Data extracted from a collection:

....................

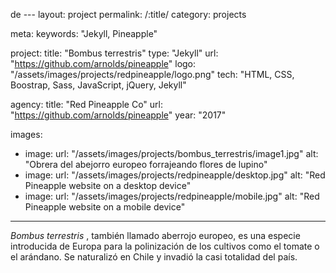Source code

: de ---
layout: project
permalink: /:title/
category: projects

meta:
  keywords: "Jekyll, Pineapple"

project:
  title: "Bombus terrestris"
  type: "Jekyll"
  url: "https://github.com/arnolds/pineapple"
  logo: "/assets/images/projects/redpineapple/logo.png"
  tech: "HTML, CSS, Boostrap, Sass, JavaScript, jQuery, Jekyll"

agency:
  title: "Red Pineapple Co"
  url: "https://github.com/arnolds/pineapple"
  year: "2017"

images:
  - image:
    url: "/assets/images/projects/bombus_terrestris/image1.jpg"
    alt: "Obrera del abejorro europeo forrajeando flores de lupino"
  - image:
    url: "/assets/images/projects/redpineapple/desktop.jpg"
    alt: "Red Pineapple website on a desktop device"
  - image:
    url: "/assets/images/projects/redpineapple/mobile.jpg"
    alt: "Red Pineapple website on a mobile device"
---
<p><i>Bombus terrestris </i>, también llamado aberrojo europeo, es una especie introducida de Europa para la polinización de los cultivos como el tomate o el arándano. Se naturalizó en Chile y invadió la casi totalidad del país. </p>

....................

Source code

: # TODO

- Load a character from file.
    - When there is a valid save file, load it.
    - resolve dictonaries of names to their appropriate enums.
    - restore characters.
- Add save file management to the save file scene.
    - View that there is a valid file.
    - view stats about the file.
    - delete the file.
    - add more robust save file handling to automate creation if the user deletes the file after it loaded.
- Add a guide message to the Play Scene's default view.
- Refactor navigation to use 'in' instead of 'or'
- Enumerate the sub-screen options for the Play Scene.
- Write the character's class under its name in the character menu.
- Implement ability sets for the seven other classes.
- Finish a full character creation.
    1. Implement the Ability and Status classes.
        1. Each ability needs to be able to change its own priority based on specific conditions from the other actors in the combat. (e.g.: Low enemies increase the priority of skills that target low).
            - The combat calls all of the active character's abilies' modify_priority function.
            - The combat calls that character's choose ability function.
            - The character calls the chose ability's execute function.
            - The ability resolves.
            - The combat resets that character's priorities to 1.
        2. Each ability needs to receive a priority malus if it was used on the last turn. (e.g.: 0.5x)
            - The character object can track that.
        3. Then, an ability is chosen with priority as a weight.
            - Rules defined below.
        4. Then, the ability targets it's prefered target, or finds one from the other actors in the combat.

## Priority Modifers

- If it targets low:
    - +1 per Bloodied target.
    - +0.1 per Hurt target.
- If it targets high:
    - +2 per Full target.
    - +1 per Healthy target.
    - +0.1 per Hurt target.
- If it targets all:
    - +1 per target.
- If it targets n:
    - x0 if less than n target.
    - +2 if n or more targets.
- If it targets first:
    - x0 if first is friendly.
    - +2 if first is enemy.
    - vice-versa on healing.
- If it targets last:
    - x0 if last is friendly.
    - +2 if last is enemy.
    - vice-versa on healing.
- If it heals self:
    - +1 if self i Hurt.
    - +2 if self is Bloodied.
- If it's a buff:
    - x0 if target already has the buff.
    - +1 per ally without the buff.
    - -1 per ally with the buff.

....................

◆ Task to complete
Determine how many of the lines above include the word "title", then give that number and nothing else.

◆ Answer to this problem
3